C’est pourtant dans cette boue négationniste aux relents d’une xénophobie tournée vers les populations subsahariennes, pour ne pas dire contre les Noirs, qu’on ne lui soupçonnait pas, que le président Kaïs Saïed patauge depuis 2 bons mois. Cet apôtre d’une Tunisie blanche aurait dû interdire à Youssef Chebbi et autres cinéastes tunisiens de participer au 28e Fespaco pour rester dans sa logique de borgne limité à ses œillères arabo-musulmanes. Heureusement que Youssouf Chebbi est venu à Ouagadougou au cœur du Sahel, lui comme Dora Bouchoucha, présidente du jury fiction long métrage, Lotfi Achour, poulain d’or du film documentaire, Erige Sehiri, prix de la meilleure interprétation féminine et les autres cinéastes, acteurs et critiques de Tunisie et d’autres pays du Maghreb, pour ne pas dire d’Afrique du Nord, renvoyant vertement le président Kaïs Saïed à ses livres d’histoire , de géographie et de linguistique. Qu’il y lise que la ville de Carthage, les territoires actuels de la Tunisie, ont d’abord été berbère, soudanais et ses habitants adoraient la déesse Ifri, d’où est venu le terme Afrique, avant d’être romaine et longtemps plus tard, arabo-musulmans.

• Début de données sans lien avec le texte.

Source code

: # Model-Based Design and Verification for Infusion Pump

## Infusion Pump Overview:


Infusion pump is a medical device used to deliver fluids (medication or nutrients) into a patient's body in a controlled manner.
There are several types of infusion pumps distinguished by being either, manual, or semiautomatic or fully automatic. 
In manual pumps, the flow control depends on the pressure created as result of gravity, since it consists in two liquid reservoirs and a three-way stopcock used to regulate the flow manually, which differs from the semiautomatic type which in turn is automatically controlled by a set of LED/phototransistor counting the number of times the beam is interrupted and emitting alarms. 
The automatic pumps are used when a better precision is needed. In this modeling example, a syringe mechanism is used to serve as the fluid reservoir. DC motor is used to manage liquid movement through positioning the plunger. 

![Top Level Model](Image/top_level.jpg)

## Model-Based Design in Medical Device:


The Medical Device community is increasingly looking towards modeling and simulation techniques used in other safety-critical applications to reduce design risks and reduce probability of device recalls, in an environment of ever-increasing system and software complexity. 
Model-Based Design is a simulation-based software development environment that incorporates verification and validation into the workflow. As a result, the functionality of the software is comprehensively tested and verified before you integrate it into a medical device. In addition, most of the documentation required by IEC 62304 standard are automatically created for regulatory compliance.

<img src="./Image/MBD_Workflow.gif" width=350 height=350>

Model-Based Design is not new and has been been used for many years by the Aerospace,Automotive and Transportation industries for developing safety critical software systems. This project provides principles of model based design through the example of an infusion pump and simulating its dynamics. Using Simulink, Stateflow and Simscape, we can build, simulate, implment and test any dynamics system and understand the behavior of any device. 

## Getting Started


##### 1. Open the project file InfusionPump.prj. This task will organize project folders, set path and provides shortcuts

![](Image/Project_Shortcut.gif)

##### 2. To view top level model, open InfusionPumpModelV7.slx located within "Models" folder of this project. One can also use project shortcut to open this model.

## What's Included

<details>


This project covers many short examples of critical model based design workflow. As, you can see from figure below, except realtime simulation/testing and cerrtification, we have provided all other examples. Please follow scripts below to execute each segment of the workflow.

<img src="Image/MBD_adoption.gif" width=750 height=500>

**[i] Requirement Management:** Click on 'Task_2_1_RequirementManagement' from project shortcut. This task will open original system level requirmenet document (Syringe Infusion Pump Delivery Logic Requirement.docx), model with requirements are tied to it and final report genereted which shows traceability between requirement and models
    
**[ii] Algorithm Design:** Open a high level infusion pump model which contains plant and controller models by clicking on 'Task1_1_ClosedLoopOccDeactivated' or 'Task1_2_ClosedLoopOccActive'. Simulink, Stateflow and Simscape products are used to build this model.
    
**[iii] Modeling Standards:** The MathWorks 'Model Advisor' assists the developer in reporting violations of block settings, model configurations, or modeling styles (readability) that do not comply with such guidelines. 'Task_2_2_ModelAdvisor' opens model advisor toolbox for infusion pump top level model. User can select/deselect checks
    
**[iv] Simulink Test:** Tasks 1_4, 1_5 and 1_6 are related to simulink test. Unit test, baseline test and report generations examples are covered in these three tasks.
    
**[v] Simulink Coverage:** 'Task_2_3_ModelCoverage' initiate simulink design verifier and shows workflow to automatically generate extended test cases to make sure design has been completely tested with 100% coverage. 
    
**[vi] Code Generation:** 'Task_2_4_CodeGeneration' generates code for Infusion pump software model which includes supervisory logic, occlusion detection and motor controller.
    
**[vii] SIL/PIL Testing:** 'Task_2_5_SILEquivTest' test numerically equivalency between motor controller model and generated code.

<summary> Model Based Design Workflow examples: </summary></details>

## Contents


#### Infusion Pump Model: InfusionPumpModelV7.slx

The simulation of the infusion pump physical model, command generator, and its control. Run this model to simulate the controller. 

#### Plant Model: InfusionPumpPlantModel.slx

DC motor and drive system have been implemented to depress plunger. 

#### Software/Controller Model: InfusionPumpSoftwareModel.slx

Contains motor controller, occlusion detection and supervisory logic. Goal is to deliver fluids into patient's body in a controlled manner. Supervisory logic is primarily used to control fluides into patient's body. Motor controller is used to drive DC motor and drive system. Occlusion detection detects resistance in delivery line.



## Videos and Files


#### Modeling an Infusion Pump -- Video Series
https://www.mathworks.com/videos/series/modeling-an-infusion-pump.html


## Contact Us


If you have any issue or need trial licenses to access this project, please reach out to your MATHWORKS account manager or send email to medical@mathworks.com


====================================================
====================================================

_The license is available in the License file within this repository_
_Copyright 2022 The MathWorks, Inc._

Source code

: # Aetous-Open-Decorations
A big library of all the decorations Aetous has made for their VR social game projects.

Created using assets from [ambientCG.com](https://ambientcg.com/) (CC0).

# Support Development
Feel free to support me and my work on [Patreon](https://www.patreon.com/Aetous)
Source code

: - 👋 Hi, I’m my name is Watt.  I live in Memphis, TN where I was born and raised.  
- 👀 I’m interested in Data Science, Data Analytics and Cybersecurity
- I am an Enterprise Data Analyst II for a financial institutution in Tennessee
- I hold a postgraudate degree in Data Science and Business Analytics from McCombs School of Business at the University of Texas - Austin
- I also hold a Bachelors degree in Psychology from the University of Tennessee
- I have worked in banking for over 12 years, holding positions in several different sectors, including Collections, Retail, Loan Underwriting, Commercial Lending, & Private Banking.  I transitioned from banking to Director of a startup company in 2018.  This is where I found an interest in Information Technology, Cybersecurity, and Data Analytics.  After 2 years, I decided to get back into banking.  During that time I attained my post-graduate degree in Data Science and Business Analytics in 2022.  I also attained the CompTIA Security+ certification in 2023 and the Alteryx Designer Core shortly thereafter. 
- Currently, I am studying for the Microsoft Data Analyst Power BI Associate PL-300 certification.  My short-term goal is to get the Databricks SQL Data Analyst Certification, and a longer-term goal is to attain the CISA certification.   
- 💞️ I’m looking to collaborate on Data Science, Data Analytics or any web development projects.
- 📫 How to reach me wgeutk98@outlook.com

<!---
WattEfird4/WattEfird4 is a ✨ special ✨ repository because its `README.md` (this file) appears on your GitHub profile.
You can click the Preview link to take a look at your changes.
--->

Outre cette leçon d’histoire et de géographie, la consécration de Youssouf Chebbi à ce Fespaco porte brillamment celle du panafricanisme et de la démocratie par le fond de son film et par sa nationalité. Un enseignement qui dit à Kaïs Saïed et aux sicaires de sa politique despotique et raciste que l’avenir n’est pas dans le repli identitaire, porté par un souverainisme sectaire mais bien dans l’ouverture des peuples, les uns vers les autres, les échanges, le brassage, la coopération, l’intégration économique, culturelle et civilisationnelle pour construire un village planétaire tolérant. Oui, il y a des grands rêveurs ici et ailleurs qui croient encore en cet idéal. Le thème de ce 28e Fespaco, « Cinémas d’Afrique et culture de la paix » en est une illustration parmi d’autres.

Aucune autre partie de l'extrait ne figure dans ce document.